### Exercise prompt
Pull out each line of the records holding the string "xbindkeysrc".
BEGIN Records provided
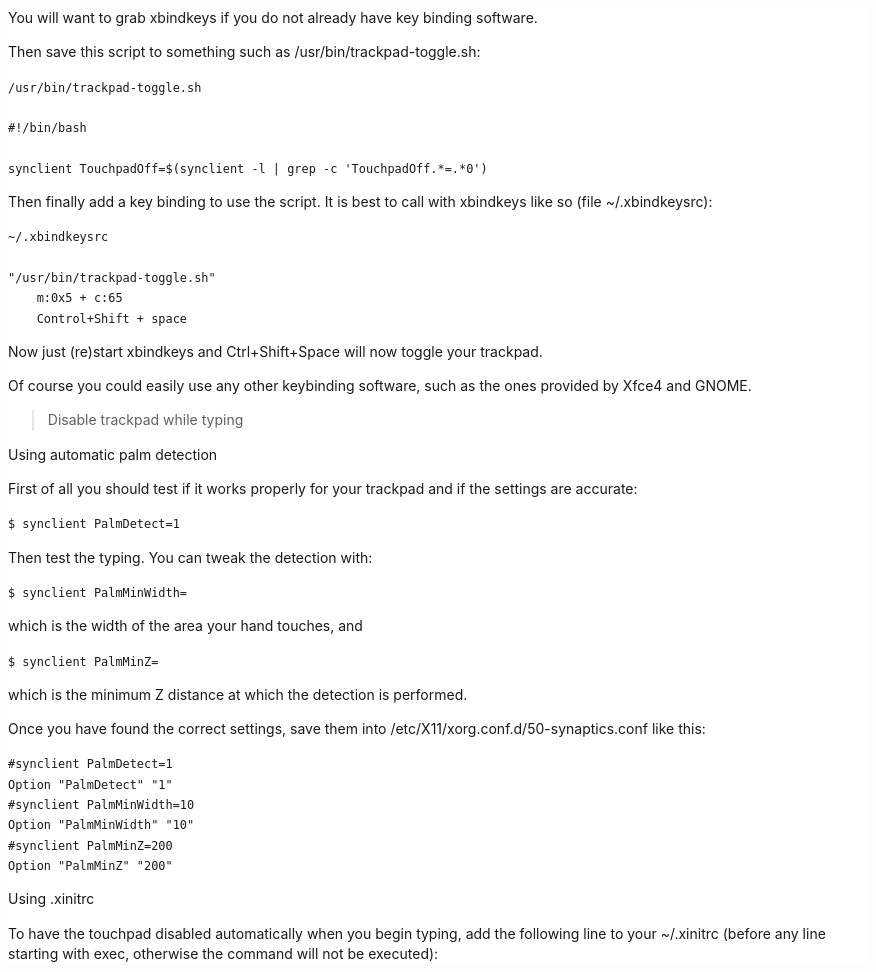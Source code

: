 You will want to grab xbindkeys if you do not already have key binding
software.

Then save this script to something such as /usr/bin/trackpad-toggle.sh:

    /usr/bin/trackpad-toggle.sh

    #!/bin/bash

    synclient TouchpadOff=$(synclient -l | grep -c 'TouchpadOff.*=.*0')

Then finally add a key binding to use the script. It is best to call
with xbindkeys like so (file ~/.xbindkeysrc):

    ~/.xbindkeysrc

    "/usr/bin/trackpad-toggle.sh"
        m:0x5 + c:65
        Control+Shift + space

Now just (re)start xbindkeys and Ctrl+Shift+Space will now toggle your
trackpad.

Of course you could easily use any other keybinding software, such as
the ones provided by Xfce4 and GNOME.

> Disable trackpad while typing

Using automatic palm detection

First of all you should test if it works properly for your trackpad and
if the settings are accurate:

    $ synclient PalmDetect=1

Then test the typing. You can tweak the detection with:

    $ synclient PalmMinWidth=

which is the width of the area your hand touches, and

    $ synclient PalmMinZ=

which is the minimum Z distance at which the detection is performed.

Once you have found the correct settings, save them into
/etc/X11/xorg.conf.d/50-synaptics.conf like this:

    #synclient PalmDetect=1
    Option "PalmDetect" "1"
    #synclient PalmMinWidth=10
    Option "PalmMinWidth" "10"
    #synclient PalmMinZ=200
    Option "PalmMinZ" "200"

Using .xinitrc

To have the touchpad disabled automatically when you begin typing, add
the following line to your ~/.xinitrc (before any line starting with
exec, otherwise the command will not be executed):
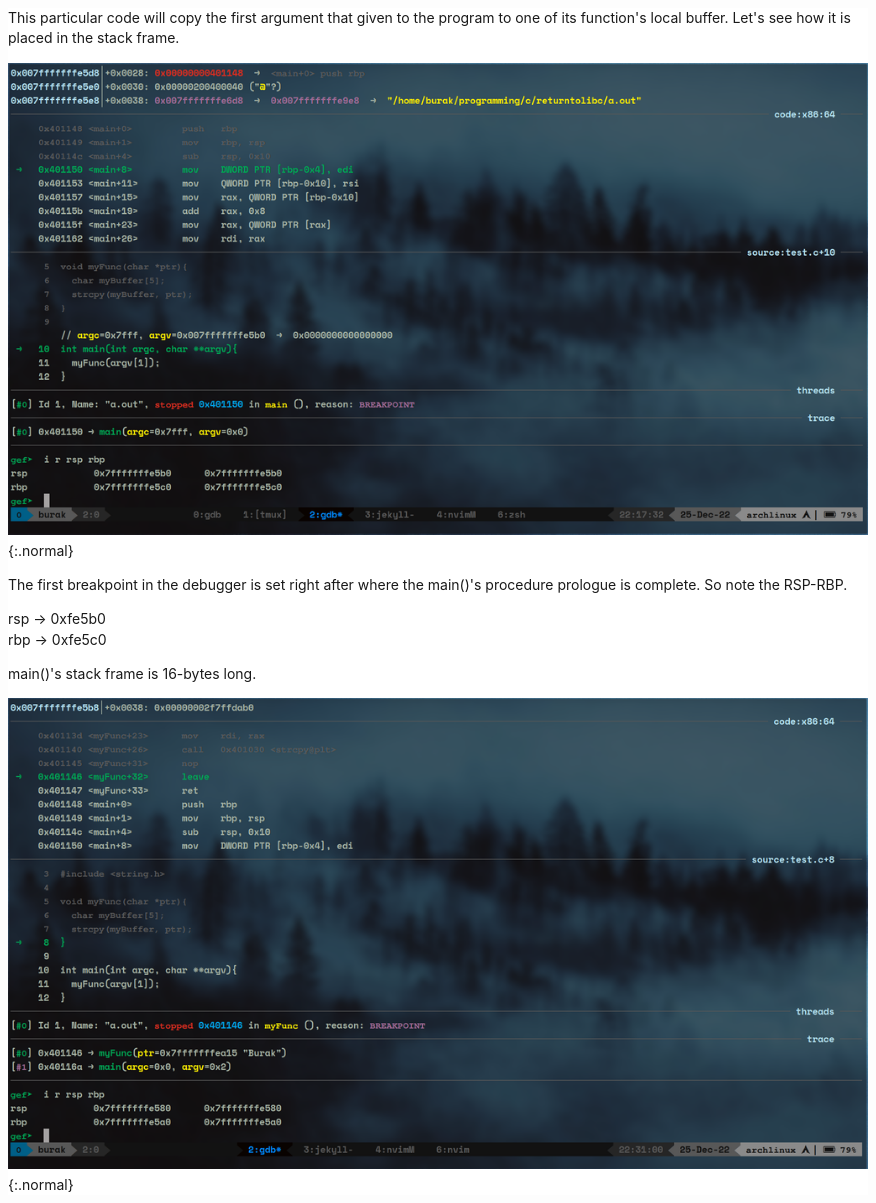 This particular code will copy the first argument that given to the program to one of its function's local 
buffer. Let's see how it is placed in the stack frame.

![Desktop View](/assets/img/posts/stack-based-overflows-on-64bit-linux/18.png){:.normal}

The first breakpoint in the debugger is set right after where the main()'s procedure prologue is complete.
So note the RSP-RBP.<br>

rsp -> 0xfe5b0<br>
rbp -> 0xfe5c0

main()'s stack frame is 16-bytes long.


![Desktop View](/assets/img/posts/stack-based-overflows-on-64bit-linux/19.png){:.normal}

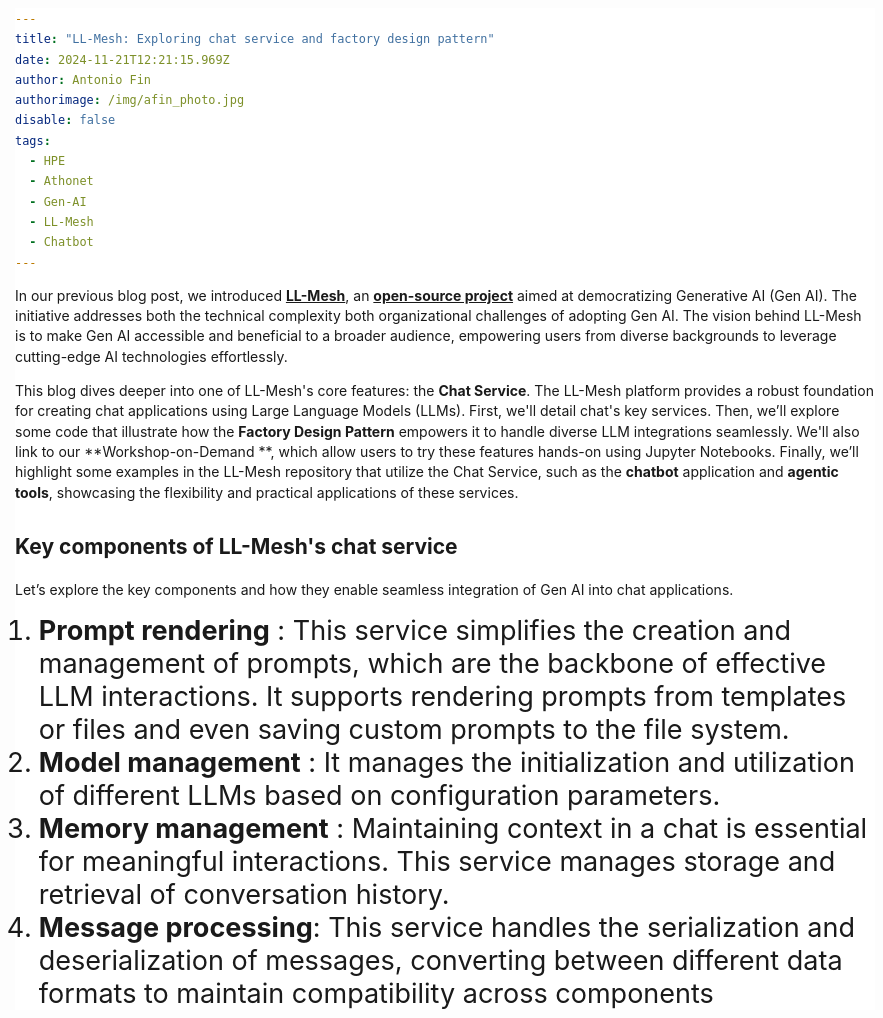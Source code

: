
 ```yaml
---
title: "LL-Mesh: Exploring chat service and factory design pattern"
date: 2024-11-21T12:21:15.969Z
author: Antonio Fin
authorimage: /img/afin_photo.jpg
disable: false
tags:
  - HPE
  - Athonet
  - Gen-AI
  - LL-Mesh
  - Chatbot
---
```

<style>
li {
    font-size: 27px !important;
    line-height: 33px !important;
    max-width: none !important;
}
</style>

In our previous blog post, we introduced **[LL-Mesh](https://developer.hpe.com/blog/ll-mesh-democratizing-gen-ai-through-open-source-innovation-1/)**, an **[open-source project](https://github.com/HewlettPackard/llmesh)** aimed at democratizing Generative AI (Gen AI). The initiative addresses both the technical complexity both organizational challenges of adopting Gen AI. The vision behind LL-Mesh is to make Gen AI accessible and beneficial to a broader audience, empowering users from diverse backgrounds to leverage cutting-edge AI technologies effortlessly.

This blog dives deeper into one of LL-Mesh's core features: the **Chat Service**. The LL-Mesh platform provides a robust foundation for creating chat applications using Large Language Models (LLMs).
First, we'll detail chat's key services. Then, we’ll explore some code that illustrate how the **Factory Design Pattern** empowers it to handle diverse LLM integrations seamlessly. We'll also link to our **Workshop-on-Demand **, which allow users to try these features hands-on using Jupyter Notebooks. Finally, we’ll highlight some examples in the LL-Mesh repository that utilize the Chat Service, such as the **chatbot** application and **agentic tools**, showcasing the flexibility and practical applications of these services.

## Key components of LL-Mesh's chat service

Let’s explore the key components and how they enable seamless integration of Gen AI into chat applications.

1. **Prompt rendering**
   : This service simplifies the creation and management of prompts, which are the backbone of effective LLM interactions. It supports rendering prompts from templates or files and even saving custom prompts to the file system. 
2. **Model management**
   : It manages the initialization and utilization of different LLMs based on configuration parameters. 
3. **Memory management**
   : Maintaining context in a chat is essential for meaningful interactions. This service manages storage and retrieval of conversation history. 
4. **Message processing**: This service handles the serialization and deserialization of messages, converting between different data formats to maintain compatibility across components
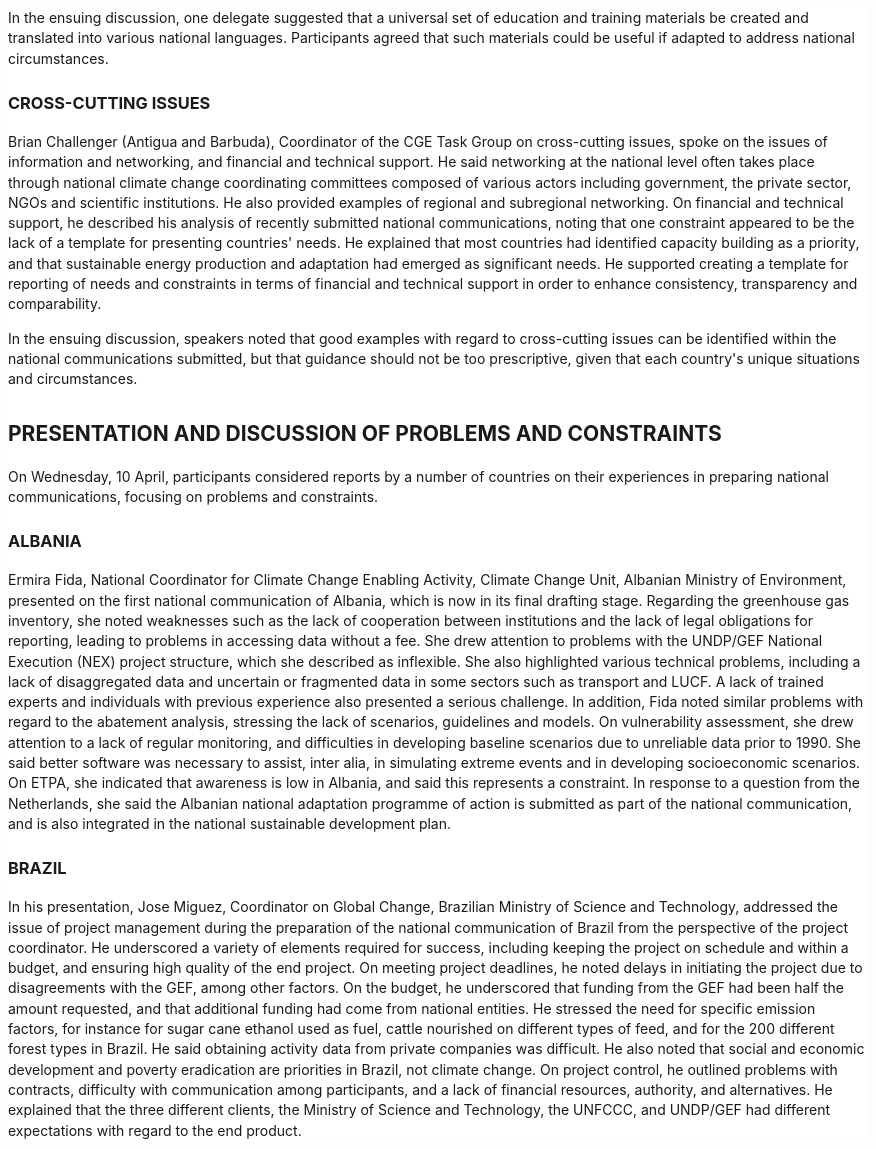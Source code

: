 In the ensuing discussion, one delegate suggested that a universal  set of education and training materials be created and translated  into various national languages. Participants agreed that such  materials could be useful if adapted to address national  circumstances.

### CROSS-CUTTING ISSUES

Brian Challenger (Antigua and Barbuda),  Coordinator of the CGE Task Group on cross-cutting issues, spoke  on the issues of information and networking, and financial and  technical support. He said networking at the national level often  takes place through national climate change coordinating  committees composed of various actors including government, the  private sector, NGOs and scientific institutions. He also provided  examples of regional and subregional networking. On financial and  technical support, he described his analysis of recently submitted  national communications, noting that one constraint appeared to be  the lack of a template for presenting countries' needs. He  explained that most countries had identified capacity building as  a priority, and that sustainable energy production and adaptation  had emerged as significant needs. He supported creating a template  for reporting of needs and constraints in terms of financial and  technical support in order to enhance consistency, transparency  and comparability.

In the ensuing discussion, speakers noted that good examples with  regard to cross-cutting issues can be identified within the  national communications submitted, but that guidance should not be  too prescriptive, given that each country's unique situations and  circumstances.

## PRESENTATION AND DISCUSSION OF PROBLEMS AND CONSTRAINTS

On Wednesday, 10 April, participants considered reports by a  number of countries on their experiences in preparing national  communications, focusing on problems and constraints.

### ALBANIA

Ermira Fida, National Coordinator for Climate Change  Enabling Activity, Climate Change Unit, Albanian Ministry of  Environment, presented on the first national communication of  Albania, which is now in its final drafting stage. Regarding the  greenhouse gas inventory, she noted weaknesses such as the lack of  cooperation between institutions and the lack of legal obligations  for reporting, leading to problems in accessing data without a  fee. She drew attention to problems with the UNDP/GEF National  Execution (NEX) project structure, which she described as  inflexible. She also highlighted various technical problems,  including a lack of disaggregated data and uncertain or fragmented  data in some sectors such as transport and LUCF. A lack of trained  experts and individuals with previous experience also presented a  serious challenge. In addition, Fida noted similar problems with  regard to the abatement analysis, stressing the lack of scenarios,  guidelines and models. On vulnerability assessment, she drew  attention to a lack of regular monitoring, and difficulties in  developing baseline scenarios due to unreliable data prior to  1990. She said better software was necessary to assist, inter  alia, in simulating extreme events and in developing socioeconomic  scenarios. On ETPA, she indicated that awareness is low in  Albania, and said this represents a constraint. In response to a  question from the Netherlands, she said the Albanian national  adaptation programme of action is submitted as part of the  national communication, and is also integrated in the national  sustainable development plan.

### BRAZIL

In his presentation, Jose Miguez, Coordinator on Global  Change, Brazilian Ministry of Science and Technology, addressed  the issue of project management during the preparation of the  national communication of Brazil from the perspective of the  project coordinator. He underscored a variety of elements required  for success, including keeping the project on schedule and within  a budget, and ensuring high quality of the end project. On meeting  project deadlines, he noted delays in initiating the project due  to disagreements with the GEF, among other factors. On the budget,  he underscored that funding from the GEF had been half the amount  requested, and that additional funding had come from national  entities. He stressed the need for specific emission factors, for  instance for sugar cane ethanol used as fuel, cattle nourished on  different types of feed, and for the 200 different forest types in  Brazil. He said obtaining activity data from private companies was  difficult. He also noted that social and economic development and  poverty eradication are priorities in Brazil, not climate change.  On project control, he outlined problems with contracts,  difficulty with communication among participants, and a lack of  financial resources, authority, and alternatives. He explained  that the three different clients, the Ministry of Science and  Technology, the UNFCCC, and UNDP/GEF had different expectations  with regard to the end product.
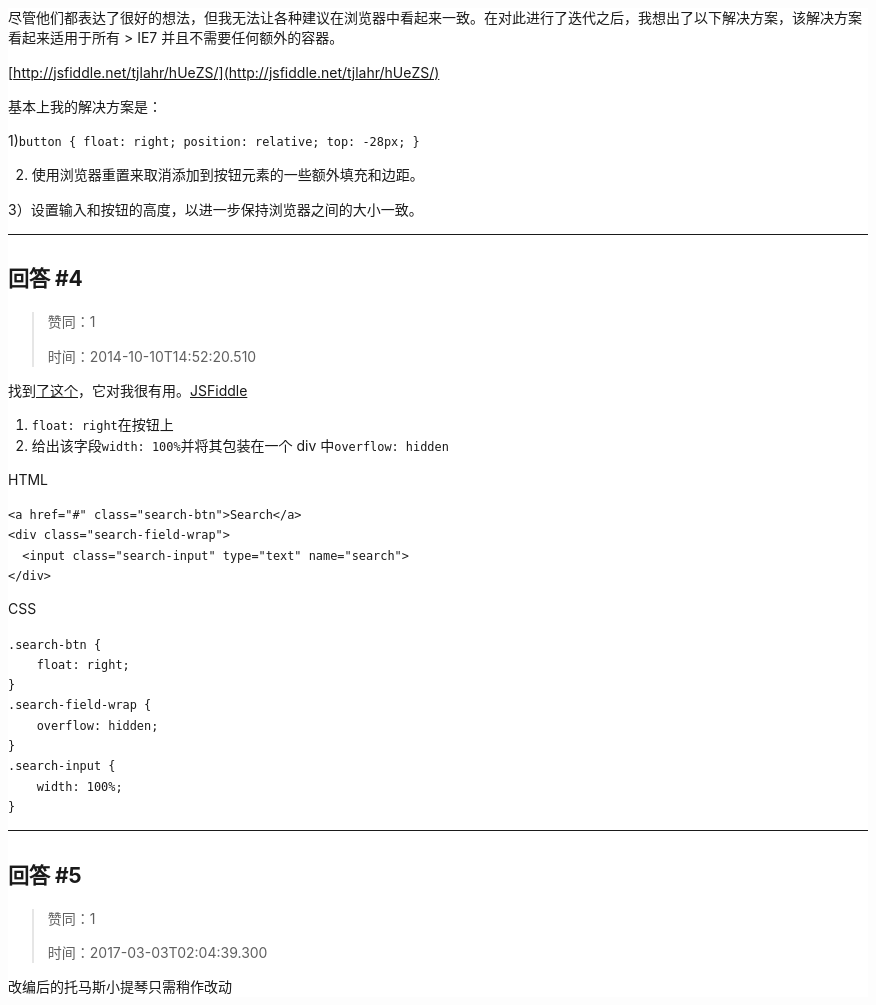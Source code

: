 尽管他们都表达了很好的想法，但我无法让各种建议在浏览器中看起来一致。在对此进行了迭代之后，我想出了以下解决方案，该解决方案看起来适用于所有 > IE7 并且不需要任何额外的容器。

[http://jsfiddle.net/tjlahr/hUeZS/](http://jsfiddle.net/tjlahr/hUeZS/)

基本上我的解决方案是：

1)`button { float: right; position: relative; top: -28px; }`

2) 使用浏览器重置来取消添加到按钮元素的一些额外填充和边距。

3）设置输入和按钮的高度，以进一步保持浏览器之间的大小一致。

* * *

## 回答 #4

> 赞同：1
> 
> 时间：2014-10-10T14:52:20.510

找到[了这个](http://boulderinformationservices.wordpress.com/2011/02/02/input-field-and-submit-button-on-the-same-line-full-width/)，它对我很有用。[JSFiddle](http://jsfiddle.net/nmalancea/hsy2ob18/)

1.  `float: right`在按钮上
2.  给出该字段`width: 100%`并将其包装在一个 div 中`overflow: hidden`

HTML

```
<a href="#" class="search-btn">Search</a>
<div class="search-field-wrap">
  <input class="search-input" type="text" name="search">
</div> 
```

CSS

```
.search-btn {
    float: right;
}
.search-field-wrap {
    overflow: hidden;
}
.search-input {
    width: 100%;
} 
```

* * *

## 回答 #5

> 赞同：1
> 
> 时间：2017-03-03T02:04:39.300

改编后的托马斯小提琴只需稍作改动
END Records provided
### Solution to the exercise
with xbindkeys like so (file ~/.xbindkeysrc):
    ~/.xbindkeysrc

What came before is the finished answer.